PROBLEM STATEMENT » Your reply should reproduce each line below exactly and carry none of the pictures.

>>>

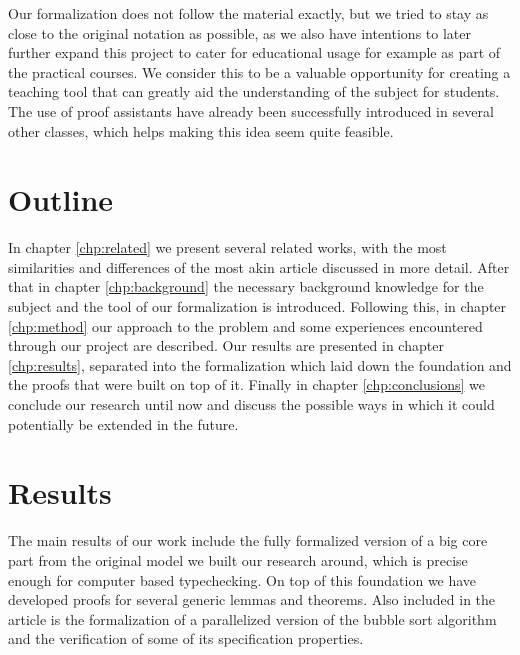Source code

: Our formalization does not follow the material exactly, but we tried to stay as close to the original notation as possible, as we also have intentions to later further expand this project to cater for educational usage for example as part of the practical courses. We consider this to be a valuable opportunity for creating a teaching tool that can greatly aid the understanding of the subject for students. The use of proof assistants have already been successfully introduced in several other classes\cite{formalsemantics-typesystems}, which helps making this idea seem quite feasible.

\section{Outline}

In chapter \ref{chp:related} we present several related works, with the most similarities and differences of the most akin article discussed in more detail. After that in chapter \ref{chp:background} the necessary background knowledge for the subject and the tool of our formalization is introduced. Following this, in chapter \ref{chp:method} our approach to the problem and some experiences encountered through our project are described. Our results are presented in chapter \ref{chp:results}, separated into the formalization which laid down the foundation and the proofs that were built on top of it. Finally in chapter \ref{chp:conclusions} we conclude our research until now and discuss the possible ways in which it could potentially be extended in the future.

\section{Results}

The main results of our work include the fully formalized version of a big core part from the original model we built our research around, which is precise enough for computer based typechecking. On top of this foundation we have developed proofs for several generic lemmas and theorems. Also included in the article is the formalization of a parallelized version of the bubble sort algorithm and the verification of some of its specification properties.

<<<

RESPONSE BOX »
Source code

: Our formalization does not follow the material exactly, but we tried to stay as close to the original notation as possible, as we also have intentions to later further expand this project to cater for educational usage for example as part of the practical courses. We consider this to be a valuable opportunity for creating a teaching tool that can greatly aid the understanding of the subject for students. The use of proof assistants have already been successfully introduced in several other classes\cite{formalsemantics-typesystems}, which helps making this idea seem quite feasible.

\section{Outline}

In chapter \ref{chp:related} we present several related works, with the most similarities and differences of the most akin article discussed in more detail. After that in chapter \ref{chp:background} the necessary background knowledge for the subject and the tool of our formalization is introduced. Following this, in chapter \ref{chp:method} our approach to the problem and some experiences encountered through our project are described. Our results are presented in chapter \ref{chp:results}, separated into the formalization which laid down the foundation and the proofs that were built on top of it. Finally in chapter \ref{chp:conclusions} we conclude our research until now and discuss the possible ways in which it could potentially be extended in the future.

\section{Results}

The main results of our work include the fully formalized version of a big core part from the original model we built our research around, which is precise enough for computer based typechecking. On top of this foundation we have developed proofs for several generic lemmas and theorems. Also included in the article is the formalization of a parallelized version of the bubble sort algorithm and the verification of some of its specification properties.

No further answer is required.